A steadfast Eurosceptic voice, he evolved from Thatcherite rebel to a key parliamentary scrutineer of government power.
Sir Bernard Jenkin has been a constant, sometimes controversial, presence in Westminster since his election in 1992. The son of a cabinet minister, he cut his teeth as a fervent Eurosceptic on the backbenches, a stance that once saw him defy the government of John Major. For years, he was a standard-bearer for the Conservative right, chairing the European Research Group and advocating for a hard break from the EU. In later years, his role shifted from rebel to overseer. As the long-serving chair of the powerful Public Administration Committee and later the Liaison Committee, he became a sharp, forensic questioner of prime ministers and a champion of parliamentary accountability, demonstrating a deep institutional loyalty that complemented his earlier ideological fervor.
1946–1964
The largest generation in history at the time. Shaped by postwar prosperity, the Vietnam War, the sexual revolution, and Watergate. They questioned every institution their parents built — then ran them.
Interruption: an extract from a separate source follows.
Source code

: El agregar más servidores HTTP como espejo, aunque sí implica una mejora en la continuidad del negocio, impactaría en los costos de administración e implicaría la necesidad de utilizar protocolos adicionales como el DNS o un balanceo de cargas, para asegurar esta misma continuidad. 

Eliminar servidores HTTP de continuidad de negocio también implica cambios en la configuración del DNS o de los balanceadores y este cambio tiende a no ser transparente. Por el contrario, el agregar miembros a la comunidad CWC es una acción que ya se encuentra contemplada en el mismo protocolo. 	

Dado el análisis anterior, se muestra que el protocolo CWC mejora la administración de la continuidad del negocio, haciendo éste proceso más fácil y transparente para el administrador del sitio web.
Bernard was born in 1959, placing them squarely in the Baby Boomers. The events that shaped this generation — postwar prosperity, civil rights, Vietnam, and the counterculture — shaped the world they entered and the choices available to them.
The biggest hits of 1959
#1 Movie
Ben-Hur
Best Picture
Ben-Hur
#1 TV Show
Gunsmoke
The world at every milestone
Fidel Castro takes power in Cuba
Civil Rights Act signed; Beatles arrive in America
Watergate break-in; last Apollo Moon mission
Fall of Saigon ends the Vietnam War
Star Wars premieres; Elvis dies
John Lennon shot and killed in New York
Berlin Wall falls; Tiananmen Square protests
Columbine shooting; Y2K panic builds
Michael Jackson dies; Bitcoin created
First image of a black hole; Hong Kong protests
His father, Patrick Jenkin, was a Cabinet minister under Margaret Thatcher.
He was knighted in the 2021 Birthday Honours for political service.
Jenkin is a trained pianist and has performed in amateur musical productions.
He attended the Royal Naval College, Dartmouth, before studying at Cambridge.
“The role of Parliament is to hold the executive to account, and that is what we must do.”